#### Task statement
A stretch of the entries below is to be set down exactly, running from the line with "75-79 years old|453|" through the line with "60-64 years old|1,384|", both included, and no other line.

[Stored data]
=-=-=-=-=

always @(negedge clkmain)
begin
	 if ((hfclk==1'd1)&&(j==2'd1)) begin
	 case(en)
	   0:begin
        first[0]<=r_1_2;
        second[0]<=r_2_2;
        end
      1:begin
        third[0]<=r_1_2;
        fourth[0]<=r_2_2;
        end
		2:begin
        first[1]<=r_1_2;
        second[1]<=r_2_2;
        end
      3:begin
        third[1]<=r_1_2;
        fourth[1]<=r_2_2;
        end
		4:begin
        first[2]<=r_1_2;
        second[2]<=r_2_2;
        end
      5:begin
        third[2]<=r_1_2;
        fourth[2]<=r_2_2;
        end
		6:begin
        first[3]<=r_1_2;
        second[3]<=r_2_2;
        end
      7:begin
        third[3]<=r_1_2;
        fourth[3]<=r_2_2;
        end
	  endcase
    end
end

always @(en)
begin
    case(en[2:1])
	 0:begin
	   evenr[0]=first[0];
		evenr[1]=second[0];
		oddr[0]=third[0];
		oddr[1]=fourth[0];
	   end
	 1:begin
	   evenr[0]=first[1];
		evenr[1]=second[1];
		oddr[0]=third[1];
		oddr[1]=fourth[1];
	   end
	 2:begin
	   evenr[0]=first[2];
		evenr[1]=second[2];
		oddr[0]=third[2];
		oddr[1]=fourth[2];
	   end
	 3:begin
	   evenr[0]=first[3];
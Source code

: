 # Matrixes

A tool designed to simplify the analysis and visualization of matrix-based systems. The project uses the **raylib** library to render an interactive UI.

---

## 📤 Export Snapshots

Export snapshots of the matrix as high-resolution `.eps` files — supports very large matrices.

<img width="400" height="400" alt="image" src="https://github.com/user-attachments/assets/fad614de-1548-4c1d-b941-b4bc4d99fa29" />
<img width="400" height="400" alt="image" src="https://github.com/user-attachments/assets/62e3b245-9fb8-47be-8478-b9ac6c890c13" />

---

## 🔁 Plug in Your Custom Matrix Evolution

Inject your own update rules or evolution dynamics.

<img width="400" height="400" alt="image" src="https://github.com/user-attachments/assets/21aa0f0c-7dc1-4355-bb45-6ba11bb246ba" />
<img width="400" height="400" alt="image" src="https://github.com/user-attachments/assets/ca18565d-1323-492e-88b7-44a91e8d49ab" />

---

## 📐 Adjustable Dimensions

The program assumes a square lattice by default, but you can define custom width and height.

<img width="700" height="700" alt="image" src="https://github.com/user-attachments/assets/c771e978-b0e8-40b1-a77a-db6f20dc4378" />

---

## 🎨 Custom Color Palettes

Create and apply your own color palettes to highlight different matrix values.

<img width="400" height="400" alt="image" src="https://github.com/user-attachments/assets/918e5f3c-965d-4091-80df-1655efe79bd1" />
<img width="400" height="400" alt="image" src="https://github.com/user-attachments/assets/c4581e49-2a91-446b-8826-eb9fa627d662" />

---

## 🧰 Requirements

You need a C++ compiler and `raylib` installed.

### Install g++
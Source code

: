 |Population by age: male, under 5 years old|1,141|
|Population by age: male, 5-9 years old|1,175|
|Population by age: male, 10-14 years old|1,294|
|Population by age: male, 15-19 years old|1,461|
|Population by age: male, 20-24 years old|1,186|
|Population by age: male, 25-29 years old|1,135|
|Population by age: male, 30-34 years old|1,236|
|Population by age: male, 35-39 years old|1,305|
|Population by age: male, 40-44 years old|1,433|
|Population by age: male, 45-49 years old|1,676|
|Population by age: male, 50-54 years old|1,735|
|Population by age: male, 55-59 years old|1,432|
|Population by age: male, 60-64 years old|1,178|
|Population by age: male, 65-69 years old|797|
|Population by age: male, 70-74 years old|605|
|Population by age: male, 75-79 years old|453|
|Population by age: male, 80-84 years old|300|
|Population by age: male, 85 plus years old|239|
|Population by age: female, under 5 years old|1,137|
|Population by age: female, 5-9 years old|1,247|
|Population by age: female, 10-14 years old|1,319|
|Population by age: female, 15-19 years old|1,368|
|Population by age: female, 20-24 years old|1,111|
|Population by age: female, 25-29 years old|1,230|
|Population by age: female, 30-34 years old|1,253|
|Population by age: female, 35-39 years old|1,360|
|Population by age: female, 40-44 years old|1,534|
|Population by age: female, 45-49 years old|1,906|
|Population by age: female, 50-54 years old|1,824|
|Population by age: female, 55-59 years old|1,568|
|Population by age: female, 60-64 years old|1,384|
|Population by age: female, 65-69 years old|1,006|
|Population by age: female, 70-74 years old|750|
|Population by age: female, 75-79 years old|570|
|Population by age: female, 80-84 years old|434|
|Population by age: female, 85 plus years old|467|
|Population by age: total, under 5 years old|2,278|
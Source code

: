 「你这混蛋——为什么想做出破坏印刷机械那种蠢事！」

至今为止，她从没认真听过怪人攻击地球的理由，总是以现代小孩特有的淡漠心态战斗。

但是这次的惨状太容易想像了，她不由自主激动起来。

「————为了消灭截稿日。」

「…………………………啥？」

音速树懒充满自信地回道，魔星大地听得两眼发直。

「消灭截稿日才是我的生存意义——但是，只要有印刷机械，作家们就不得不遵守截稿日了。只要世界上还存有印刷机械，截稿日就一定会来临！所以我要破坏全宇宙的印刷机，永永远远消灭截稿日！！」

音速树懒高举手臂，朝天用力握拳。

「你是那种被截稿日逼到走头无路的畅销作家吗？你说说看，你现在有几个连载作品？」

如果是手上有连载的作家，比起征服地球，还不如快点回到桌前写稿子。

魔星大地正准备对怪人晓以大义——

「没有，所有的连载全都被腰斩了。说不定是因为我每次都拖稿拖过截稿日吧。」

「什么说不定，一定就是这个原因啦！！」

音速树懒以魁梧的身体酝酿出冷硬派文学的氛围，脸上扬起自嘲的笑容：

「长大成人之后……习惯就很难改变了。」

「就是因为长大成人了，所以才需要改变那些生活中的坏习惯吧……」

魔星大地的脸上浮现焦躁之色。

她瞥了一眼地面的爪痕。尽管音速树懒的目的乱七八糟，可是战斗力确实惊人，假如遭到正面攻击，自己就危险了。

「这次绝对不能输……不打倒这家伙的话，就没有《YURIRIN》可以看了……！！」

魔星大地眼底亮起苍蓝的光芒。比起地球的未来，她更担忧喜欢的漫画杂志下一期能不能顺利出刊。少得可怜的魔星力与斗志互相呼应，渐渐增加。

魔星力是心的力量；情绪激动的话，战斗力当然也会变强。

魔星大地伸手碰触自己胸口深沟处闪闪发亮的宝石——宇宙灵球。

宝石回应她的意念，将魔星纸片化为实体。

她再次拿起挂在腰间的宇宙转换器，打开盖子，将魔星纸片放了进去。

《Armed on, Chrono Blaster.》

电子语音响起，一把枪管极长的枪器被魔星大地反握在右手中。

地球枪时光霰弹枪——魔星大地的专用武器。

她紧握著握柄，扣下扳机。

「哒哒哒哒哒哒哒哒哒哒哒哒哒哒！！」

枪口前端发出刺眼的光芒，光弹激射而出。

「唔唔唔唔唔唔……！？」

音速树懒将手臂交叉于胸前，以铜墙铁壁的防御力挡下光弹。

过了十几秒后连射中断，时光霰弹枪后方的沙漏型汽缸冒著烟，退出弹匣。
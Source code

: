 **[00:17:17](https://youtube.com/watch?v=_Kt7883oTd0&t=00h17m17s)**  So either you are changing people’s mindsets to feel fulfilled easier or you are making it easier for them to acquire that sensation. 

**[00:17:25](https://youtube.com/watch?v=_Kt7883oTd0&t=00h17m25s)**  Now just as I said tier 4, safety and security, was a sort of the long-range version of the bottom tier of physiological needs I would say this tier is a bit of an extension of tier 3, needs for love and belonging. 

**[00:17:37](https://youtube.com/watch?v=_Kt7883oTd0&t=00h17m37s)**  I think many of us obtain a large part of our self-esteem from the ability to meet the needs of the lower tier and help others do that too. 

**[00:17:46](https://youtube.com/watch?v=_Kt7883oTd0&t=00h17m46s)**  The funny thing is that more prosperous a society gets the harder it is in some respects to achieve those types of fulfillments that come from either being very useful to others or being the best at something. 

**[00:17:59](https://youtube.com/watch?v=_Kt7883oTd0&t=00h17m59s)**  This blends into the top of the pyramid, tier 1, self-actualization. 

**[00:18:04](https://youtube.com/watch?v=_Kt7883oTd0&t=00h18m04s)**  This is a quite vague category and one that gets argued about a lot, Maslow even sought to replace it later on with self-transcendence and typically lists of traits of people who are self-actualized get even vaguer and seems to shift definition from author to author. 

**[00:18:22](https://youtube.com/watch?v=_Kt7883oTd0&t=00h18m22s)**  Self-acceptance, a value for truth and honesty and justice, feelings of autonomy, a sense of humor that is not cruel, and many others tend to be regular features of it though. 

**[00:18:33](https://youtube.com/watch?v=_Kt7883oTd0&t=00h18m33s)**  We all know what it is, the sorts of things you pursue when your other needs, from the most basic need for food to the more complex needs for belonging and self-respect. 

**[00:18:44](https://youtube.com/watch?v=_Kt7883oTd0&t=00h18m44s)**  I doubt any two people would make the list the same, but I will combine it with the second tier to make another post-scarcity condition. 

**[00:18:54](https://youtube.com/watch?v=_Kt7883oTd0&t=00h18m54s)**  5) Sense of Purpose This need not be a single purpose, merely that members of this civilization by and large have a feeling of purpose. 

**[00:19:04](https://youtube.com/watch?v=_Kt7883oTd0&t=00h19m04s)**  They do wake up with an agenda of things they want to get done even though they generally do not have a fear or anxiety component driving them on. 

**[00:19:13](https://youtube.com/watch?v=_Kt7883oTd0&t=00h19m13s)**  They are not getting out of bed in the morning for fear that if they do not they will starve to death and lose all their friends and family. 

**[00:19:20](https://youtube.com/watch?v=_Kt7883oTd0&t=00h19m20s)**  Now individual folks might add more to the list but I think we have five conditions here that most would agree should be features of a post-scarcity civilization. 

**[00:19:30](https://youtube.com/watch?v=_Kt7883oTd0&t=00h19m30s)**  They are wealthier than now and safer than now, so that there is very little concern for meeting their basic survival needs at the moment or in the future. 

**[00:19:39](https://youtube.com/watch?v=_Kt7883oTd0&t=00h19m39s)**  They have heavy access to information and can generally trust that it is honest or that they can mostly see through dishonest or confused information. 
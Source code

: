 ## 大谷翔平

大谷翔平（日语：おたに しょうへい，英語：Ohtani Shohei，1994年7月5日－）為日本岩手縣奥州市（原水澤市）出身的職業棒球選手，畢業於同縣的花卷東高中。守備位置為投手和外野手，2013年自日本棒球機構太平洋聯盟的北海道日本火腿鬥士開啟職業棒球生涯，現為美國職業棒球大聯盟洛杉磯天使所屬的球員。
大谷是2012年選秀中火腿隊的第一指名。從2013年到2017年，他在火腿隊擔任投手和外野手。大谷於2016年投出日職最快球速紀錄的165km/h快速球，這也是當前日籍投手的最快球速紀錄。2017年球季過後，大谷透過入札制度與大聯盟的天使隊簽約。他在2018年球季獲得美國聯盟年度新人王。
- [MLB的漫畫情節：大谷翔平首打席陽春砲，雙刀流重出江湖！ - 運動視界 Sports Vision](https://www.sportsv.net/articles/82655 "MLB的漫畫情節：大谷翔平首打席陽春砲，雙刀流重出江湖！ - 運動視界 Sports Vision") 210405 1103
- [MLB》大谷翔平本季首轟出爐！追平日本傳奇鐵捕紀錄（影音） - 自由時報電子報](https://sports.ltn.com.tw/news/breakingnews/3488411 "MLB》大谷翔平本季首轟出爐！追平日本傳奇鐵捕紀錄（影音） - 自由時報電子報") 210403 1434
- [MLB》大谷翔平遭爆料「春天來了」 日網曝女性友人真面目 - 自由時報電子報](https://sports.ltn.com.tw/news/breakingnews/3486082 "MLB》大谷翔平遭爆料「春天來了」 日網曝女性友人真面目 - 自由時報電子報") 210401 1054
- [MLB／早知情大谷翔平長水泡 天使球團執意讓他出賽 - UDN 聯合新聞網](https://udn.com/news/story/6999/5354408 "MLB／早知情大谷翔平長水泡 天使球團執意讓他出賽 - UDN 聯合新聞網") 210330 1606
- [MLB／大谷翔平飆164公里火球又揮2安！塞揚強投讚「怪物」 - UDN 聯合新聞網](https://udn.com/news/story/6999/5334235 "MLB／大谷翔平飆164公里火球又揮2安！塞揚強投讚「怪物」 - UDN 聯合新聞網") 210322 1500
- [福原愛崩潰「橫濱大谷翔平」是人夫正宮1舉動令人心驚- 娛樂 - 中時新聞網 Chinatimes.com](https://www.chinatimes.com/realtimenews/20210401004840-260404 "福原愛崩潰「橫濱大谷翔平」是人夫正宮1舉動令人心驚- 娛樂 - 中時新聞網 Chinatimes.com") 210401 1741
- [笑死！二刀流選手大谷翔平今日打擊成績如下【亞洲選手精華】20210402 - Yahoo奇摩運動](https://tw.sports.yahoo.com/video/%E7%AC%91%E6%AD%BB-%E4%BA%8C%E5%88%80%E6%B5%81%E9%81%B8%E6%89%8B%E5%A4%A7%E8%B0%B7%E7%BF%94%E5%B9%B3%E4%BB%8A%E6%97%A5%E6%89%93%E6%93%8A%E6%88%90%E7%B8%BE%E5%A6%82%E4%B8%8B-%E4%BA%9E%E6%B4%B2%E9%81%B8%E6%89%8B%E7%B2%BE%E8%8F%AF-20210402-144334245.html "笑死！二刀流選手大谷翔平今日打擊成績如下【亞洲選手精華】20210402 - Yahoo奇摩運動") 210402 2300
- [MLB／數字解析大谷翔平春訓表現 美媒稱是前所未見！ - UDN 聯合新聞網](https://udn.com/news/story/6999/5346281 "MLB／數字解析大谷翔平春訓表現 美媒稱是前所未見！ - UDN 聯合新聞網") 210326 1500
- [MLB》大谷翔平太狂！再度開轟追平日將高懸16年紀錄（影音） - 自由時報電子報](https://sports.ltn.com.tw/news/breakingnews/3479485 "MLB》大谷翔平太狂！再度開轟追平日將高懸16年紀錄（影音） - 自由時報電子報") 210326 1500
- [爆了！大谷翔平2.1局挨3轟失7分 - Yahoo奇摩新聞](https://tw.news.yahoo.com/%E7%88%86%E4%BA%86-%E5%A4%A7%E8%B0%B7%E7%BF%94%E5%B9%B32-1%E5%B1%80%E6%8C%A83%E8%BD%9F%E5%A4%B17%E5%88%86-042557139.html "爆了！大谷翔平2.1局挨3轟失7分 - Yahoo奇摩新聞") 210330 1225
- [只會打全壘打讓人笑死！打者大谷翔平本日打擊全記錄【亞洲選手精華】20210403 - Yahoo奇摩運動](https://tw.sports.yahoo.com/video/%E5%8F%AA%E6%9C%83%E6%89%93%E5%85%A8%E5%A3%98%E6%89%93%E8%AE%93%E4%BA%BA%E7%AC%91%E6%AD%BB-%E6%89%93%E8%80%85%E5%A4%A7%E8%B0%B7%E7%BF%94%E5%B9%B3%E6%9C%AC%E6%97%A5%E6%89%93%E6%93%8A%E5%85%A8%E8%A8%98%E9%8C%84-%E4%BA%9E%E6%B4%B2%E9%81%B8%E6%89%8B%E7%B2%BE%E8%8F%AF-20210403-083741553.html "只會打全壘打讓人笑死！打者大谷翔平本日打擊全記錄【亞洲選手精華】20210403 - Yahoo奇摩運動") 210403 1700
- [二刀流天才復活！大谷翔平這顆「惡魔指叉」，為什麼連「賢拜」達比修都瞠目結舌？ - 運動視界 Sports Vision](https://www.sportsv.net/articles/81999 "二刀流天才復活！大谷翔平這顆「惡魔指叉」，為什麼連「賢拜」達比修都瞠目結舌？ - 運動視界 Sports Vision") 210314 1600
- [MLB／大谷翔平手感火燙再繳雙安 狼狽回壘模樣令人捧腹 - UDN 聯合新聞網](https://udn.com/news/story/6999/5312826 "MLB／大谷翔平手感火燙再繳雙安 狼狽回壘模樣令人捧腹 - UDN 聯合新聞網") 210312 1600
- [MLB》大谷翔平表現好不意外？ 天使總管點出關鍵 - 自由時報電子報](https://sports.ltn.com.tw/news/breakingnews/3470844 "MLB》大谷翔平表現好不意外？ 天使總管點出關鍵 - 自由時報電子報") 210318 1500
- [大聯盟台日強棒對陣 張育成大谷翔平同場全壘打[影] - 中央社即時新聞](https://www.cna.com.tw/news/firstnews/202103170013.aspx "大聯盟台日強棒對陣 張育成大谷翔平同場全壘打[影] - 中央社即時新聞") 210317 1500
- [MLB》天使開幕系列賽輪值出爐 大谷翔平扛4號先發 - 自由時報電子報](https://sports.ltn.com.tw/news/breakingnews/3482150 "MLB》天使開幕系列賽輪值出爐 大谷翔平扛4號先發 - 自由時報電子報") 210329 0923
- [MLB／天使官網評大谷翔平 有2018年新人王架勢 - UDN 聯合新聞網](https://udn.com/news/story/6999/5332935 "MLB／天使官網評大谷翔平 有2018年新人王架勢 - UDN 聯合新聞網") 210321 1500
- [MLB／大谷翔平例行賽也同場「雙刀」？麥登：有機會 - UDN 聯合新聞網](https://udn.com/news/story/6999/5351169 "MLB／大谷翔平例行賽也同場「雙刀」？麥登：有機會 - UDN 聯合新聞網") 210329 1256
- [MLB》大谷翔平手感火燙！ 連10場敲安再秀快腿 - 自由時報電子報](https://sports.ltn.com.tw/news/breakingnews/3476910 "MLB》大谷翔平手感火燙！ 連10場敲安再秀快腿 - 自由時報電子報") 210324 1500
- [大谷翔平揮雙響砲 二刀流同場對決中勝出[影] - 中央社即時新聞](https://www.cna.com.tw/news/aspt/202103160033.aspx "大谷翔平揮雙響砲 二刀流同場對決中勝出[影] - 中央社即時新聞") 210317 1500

=-=-=-=-=

#### Expected answer
|Population by age: male, 75-79 years old|453|
|Population by age: male, 80-84 years old|300|
|Population by age: male, 85 plus years old|239|
|Population by age: female, under 5 years old|1,137|
|Population by age: female, 5-9 years old|1,247|
|Population by age: female, 10-14 years old|1,319|
|Population by age: female, 15-19 years old|1,368|
|Population by age: female, 20-24 years old|1,111|
|Population by age: female, 25-29 years old|1,230|
|Population by age: female, 30-34 years old|1,253|
|Population by age: female, 35-39 years old|1,360|
|Population by age: female, 40-44 years old|1,534|
|Population by age: female, 45-49 years old|1,906|
|Population by age: female, 50-54 years old|1,824|
|Population by age: female, 55-59 years old|1,568|
|Population by age: female, 60-64 years old|1,384|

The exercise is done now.